Per Braucci, “è grazie a persone come Tommaso che sono emerse le questioni reali nascoste sotto il tema generico dell’immondizia, di cui il sistema industriale faceva un business. Si diceva che i campani non volevano i rifiuti invece eravamo vittime di una speculazione. Lo stesso Tommaso all’inizio era criminalizzato. Dietro il degrado del paesaggio c’era la speculazione della modernità ma anche le persone che si ribellavano e il tema dello sviluppo senza progresso di pasoliana memoria”.

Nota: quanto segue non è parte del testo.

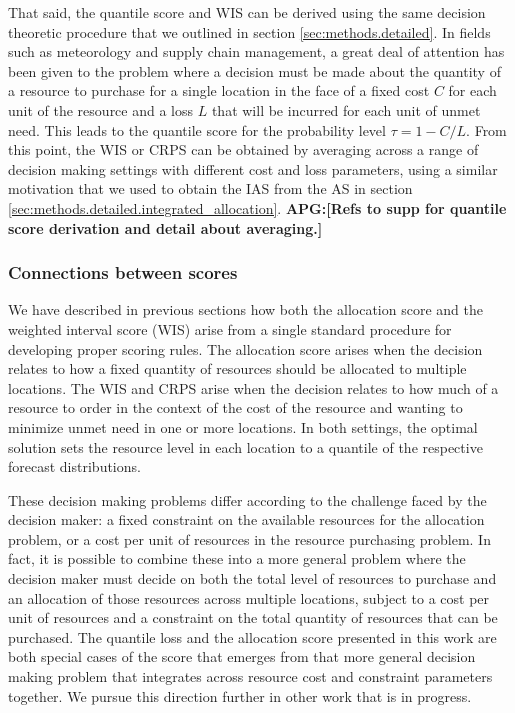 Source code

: \documentclass{article}\usepackage[]{graphicx}\usepackage[]{xcolor}
\def\apg#1{{\color{red}\textbf{APG:[#1]}}}
\def\ngr#1{{\color{blue}\textbf{NGR:[#1]}}}
\begin{document}
That said, the quantile score and WIS can be derived using the same decision theoretic procedure that we outlined in section \ref{sec:methods.detailed}.
In fields such as meteorology and supply chain management, a great deal of attention has been given to the problem where a decision must be made about the quantity of a resource to purchase for a single location in the face of a fixed cost $C$ for each unit of the resource and a loss $L$ that will be incurred for each unit of unmet need.
This leads to the quantile score for the probability level $\tau = 1 - C/L$.
From this point, the WIS or CRPS can be obtained by averaging across a range of decision making settings with different cost and loss parameters, using a similar motivation that we used to obtain the IAS from the AS in section \ref{sec:methods.detailed.integrated_allocation}.
\apg{Refs to supp for quantile score derivation and detail about averaging.}

\subsubsection{Connections between scores}
\label{sec:methods.generalization}

We have described in previous sections how both the allocation score and the weighted interval score (WIS) arise from a single standard procedure for developing proper scoring rules.
The allocation score arises when the decision relates to how a fixed quantity of resources should be allocated to multiple locations.
The WIS and CRPS arise when the decision relates to how much of a resource to order in the context of the cost of the resource and wanting to minimize unmet need in one or more locations.
In both settings, the optimal solution sets the resource level in each location to a quantile of the respective forecast distributions.

These decision making problems differ according to the challenge faced by the decision maker: a fixed constraint on the available resources for the allocation problem, or a cost per unit of resources in the resource purchasing problem. In fact, it is possible to combine these into a more general problem where the decision maker must decide on both the total level of resources to purchase and an allocation of those resources across multiple locations, subject to a cost per unit of resources and a constraint on the total quantity of resources that can be purchased. The quantile loss and the allocation score presented in this work are both special cases of the score that emerges from that more general decision making problem that integrates across resource cost and constraint parameters together. We pursue this direction further in other work that is in progress.
\end{document}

Anche la figura tradizionale di Pulcinella trova nuovi significati nel film. O meglio recupera quelli antichi. “E’ intermediario tra i vivi e i morti – spiega ancora Braucci – la maschera evitava di mostrare il volto tumefatto e decomposto, il vestito bianco ricordava il sudario del morto. A Tarquinia in ambito etrusco c’è la prima raffigurazione di un Pulcinella che parla con un morto e riferisce ai vivi”. E aggiunge Pietro Marcello: “Il nostro Pulcinella, che è interpretato da Sergio Vittolo, nella vita un fabbro, diventa attraverso il viaggio un pastore consapevole e cittadino giudizioso”.

Bella e perduta, che ha avuto l’anteprima in concorso a Locarno – “l’avevamo mostrato a Venezia, ma credo che pensassero a collocarlo in Orizzonti, comunque non ci davano risposta”, chiarisce Marcello – è stato applaudito a Toronto e alla Viennale e viene distribuito all’estero da Match Factory. Prodotto dall’Avventurosa di Marcello e Dario Zonta, in collaborazione con Rai Cinema e con la Cineteca di Bologna e Istituto Luce Cinecittà, sarà in preapertura al Festival di Torino (dove La bocca del lupo vinse il Premio Fipresci e il Premio Città di Torino), quindi in sala dal 19 novembre con Istituto Luce Cinecittà. “Usciremo in 15 copie facendo un lavoro selettivo e in profondità sulle sale del circuito di qualità”, spiega Enrico Bufalini, direttore Area Cinema e Documentari.